A few episodes ago, we talked about how to create urgency for your book. Today you will learn about the next social trigger: scarcity and its sister ubiquity. These social triggers will give you a powerful edge when it comes to selling your book.
But first, a paradox from Adam Smith.
Why are diamonds more valuable than water?
You can live a happy life without ever even seeing a diamond. Without water, you will die in a week. So why are diamonds so much more expensive?
Once you understand this paradox, you will understand a marketing principle that most authors, and even most publishing houses, don’t understand.
Scarcity creates value.
The rarer something is, the more valuable it is, even if that thing is mostly useless. Other than a few industrial uses, diamonds are mostly useless. What makes them valuable is the fact that they are rare and beautiful. They are a way of displaying wealth.
But scarcity is not the only thing that drives value.
Desire drives value as well. The stronger the desire to obtain a thing, the more valuable it is. Emeralds are rarer than diamonds, and yet they cost less.
Because people want diamonds more than they want emeralds. This is due to the custom of giving diamond engagement rings. Most married women wear diamonds. This makes the desire for diamonds higher than the more scarce emeralds.
This strong desire for diamonds over emeralds is the result of clever marketing by the diamond industry. Remember the slogans “Diamonds are forever” and “Diamonds are a girl’s best friend? That’s marketing at work.

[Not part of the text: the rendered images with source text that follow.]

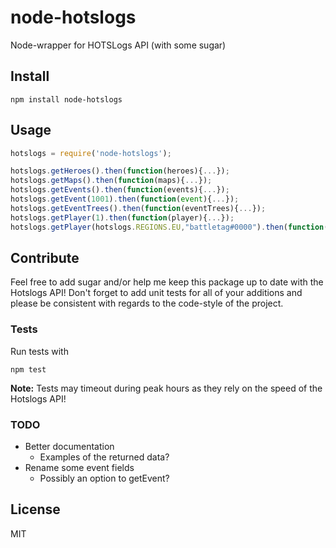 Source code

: # node-hotslogs
Node-wrapper for HOTSLogs API (with some sugar)

## Install
```
npm install node-hotslogs
```

## Usage
```js
hotslogs = require('node-hotslogs');

hotslogs.getHeroes().then(function(heroes){...});
hotslogs.getMaps().then(function(maps){...});
hotslogs.getEvents().then(function(events){...});
hotslogs.getEvent(1001).then(function(event){...});
hotslogs.getEventTrees().then(function(eventTrees){...});
hotslogs.getPlayer(1).then(function(player){...});
hotslogs.getPlayer(hotslogs.REGIONS.EU,"battletag#0000").then(function(player){...});
```

## Contribute
Feel free to add sugar and/or help me keep this package up to date with the Hotslogs API!
Don't forget to add unit tests for all of your additions and please be consistent with regards to the code-style of the project.

### Tests
Run tests with
```
npm test
```
**Note:** Tests may timeout during peak hours as they rely on the speed of the Hotslogs API!

### TODO
* Better documentation
    - Examples of the returned data?
* Rename some event fields
    - Possibly an option to getEvent?

## License
MIT
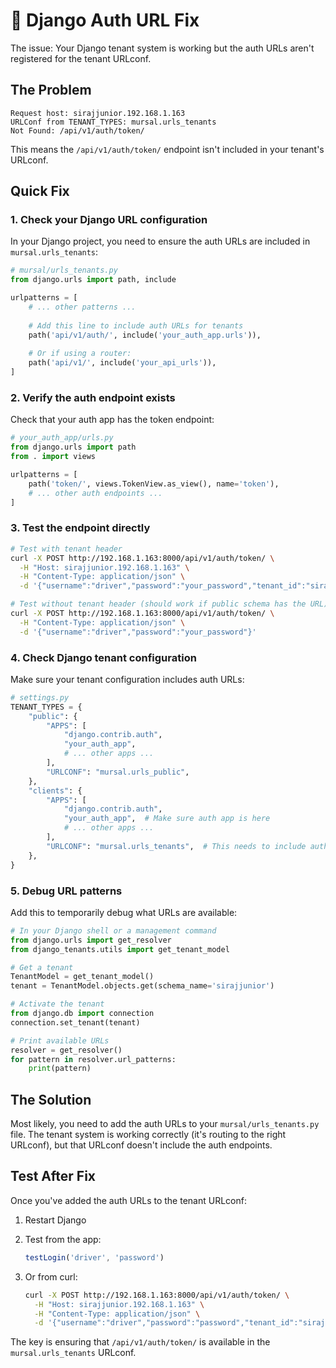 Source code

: # 🚨 Django Auth URL Fix

The issue: Your Django tenant system is working but the auth URLs aren't registered for the tenant URLconf.

## The Problem

```
Request host: sirajjunior.192.168.1.163
URLConf from TENANT_TYPES: mursal.urls_tenants
Not Found: /api/v1/auth/token/
```

This means the `/api/v1/auth/token/` endpoint isn't included in your tenant's URLconf.

## Quick Fix

### 1. Check your Django URL configuration

In your Django project, you need to ensure the auth URLs are included in `mursal.urls_tenants`:

```python
# mursal/urls_tenants.py
from django.urls import path, include

urlpatterns = [
    # ... other patterns ...
    
    # Add this line to include auth URLs for tenants
    path('api/v1/auth/', include('your_auth_app.urls')),
    
    # Or if using a router:
    path('api/v1/', include('your_api_urls')),
]
```

### 2. Verify the auth endpoint exists

Check that your auth app has the token endpoint:

```python
# your_auth_app/urls.py
from django.urls import path
from . import views

urlpatterns = [
    path('token/', views.TokenView.as_view(), name='token'),
    # ... other auth endpoints ...
]
```

### 3. Test the endpoint directly

```bash
# Test with tenant header
curl -X POST http://192.168.1.163:8000/api/v1/auth/token/ \
  -H "Host: sirajjunior.192.168.1.163" \
  -H "Content-Type: application/json" \
  -d '{"username":"driver","password":"your_password","tenant_id":"sirajjunior"}'

# Test without tenant header (should work if public schema has the URL)
curl -X POST http://192.168.1.163:8000/api/v1/auth/token/ \
  -H "Content-Type: application/json" \
  -d '{"username":"driver","password":"your_password"}'
```

### 4. Check Django tenant configuration

Make sure your tenant configuration includes auth URLs:

```python
# settings.py
TENANT_TYPES = {
    "public": {
        "APPS": [
            "django.contrib.auth",
            "your_auth_app",
            # ... other apps ...
        ],
        "URLCONF": "mursal.urls_public",
    },
    "clients": {
        "APPS": [
            "django.contrib.auth",
            "your_auth_app",  # Make sure auth app is here
            # ... other apps ...
        ],
        "URLCONF": "mursal.urls_tenants",  # This needs to include auth URLs
    },
}
```

### 5. Debug URL patterns

Add this to temporarily debug what URLs are available:

```python
# In your Django shell or a management command
from django.urls import get_resolver
from django_tenants.utils import get_tenant_model

# Get a tenant
TenantModel = get_tenant_model()
tenant = TenantModel.objects.get(schema_name='sirajjunior')

# Activate the tenant
from django.db import connection
connection.set_tenant(tenant)

# Print available URLs
resolver = get_resolver()
for pattern in resolver.url_patterns:
    print(pattern)
```

## The Solution

Most likely, you need to add the auth URLs to your `mursal/urls_tenants.py` file. The tenant system is working correctly (it's routing to the right URLconf), but that URLconf doesn't include the auth endpoints.

## Test After Fix

Once you've added the auth URLs to the tenant URLconf:

1. Restart Django
2. Test from the app:
   ```javascript
   testLogin('driver', 'password')
   ```

3. Or from curl:
   ```bash
   curl -X POST http://192.168.1.163:8000/api/v1/auth/token/ \
     -H "Host: sirajjunior.192.168.1.163" \
     -H "Content-Type: application/json" \
     -d '{"username":"driver","password":"password","tenant_id":"sirajjunior"}'
   ```

The key is ensuring that `/api/v1/auth/token/` is available in the `mursal.urls_tenants` URLconf. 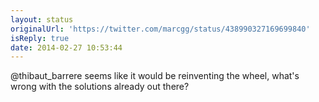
 ```yaml
---
layout: status
originalUrl: 'https://twitter.com/marcgg/status/438990327169699840'
isReply: true
date: 2014-02-27 10:53:44
---
```


@thibaut_barrere seems like it would be reinventing the wheel, what's wrong with the solutions already out there?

The interplay between scarcity and desire is what economists call supply and demand.
A Second Paradox:
“On the one hand information wants to be expensive, because it’s so valuable. The right information in the right place just changes your life. On the other hand, information wants to be free, because the cost of getting it out is getting lower and lower all the time. So you have these two fighting against each other.”Stewart Brand
Knowledge is like a candle flame. One candle can light another without being diminished itself. Giving someone an idea is not like giving someone cake. You can give your idea and have it too.
When selling knowledge, the owner will make more money if the product is either ubiquitous or expensive. This is why I offer a free podcast and paid premium mastermind groups.
But this principle applies for fiction as well. In fact, in some ways, it is easier for novelists.
Of the social triggers, scarcity is the rarest for authors to leverage. In terms of pricing, indie authors are in a race to the bottom. Some indie authors sell their books for as little as possible to try and undercut their competition. But, as Seth Godin says, the problem with a race to the bottom is that you might win.
That said, you can make a lot of money selling books for almost nothing if you sell a lot of them.
You see, while diamonds are more valuable than water, we spend more money on water than we do on diamonds. In fact, most Americans spend more on bottled water alone than they do on diamonds.
You would likely make more money selling water than you would selling diamonds. Think about that.
Today, you are going to learn how you can have your scarcity and your ubiquity too. You will learn how to make your book ubiquitous like water–available in many places to lots of people. But you’ll also learn how to make the same book scarce like diamonds–rare and in demand.
How to Make Your Book Ubiquitous
Before we talk about how to make your book scarce, let’s talk about strategies that will make it ubiquitous. Believe it or not, the same book can be both.
#1 Give Away Free Digital Copies
There are several authors whose books made the bestseller list because they offered the digital edition for free. Partnering with a company like BookBub will help you spread the word about your free book and let readers know you’re giving it away for a limited time.
Other authors have made a lot of money by making their books permanently free or “permafree.”
This strategy worked best when readers were looking to fill their brand new Kindles with free books. Nowadays, most Kindle owners have more books on their Kindle than they can read, and readers are harder to entice with free books. Because of this phenomenon, many readers have been trained to only read free books.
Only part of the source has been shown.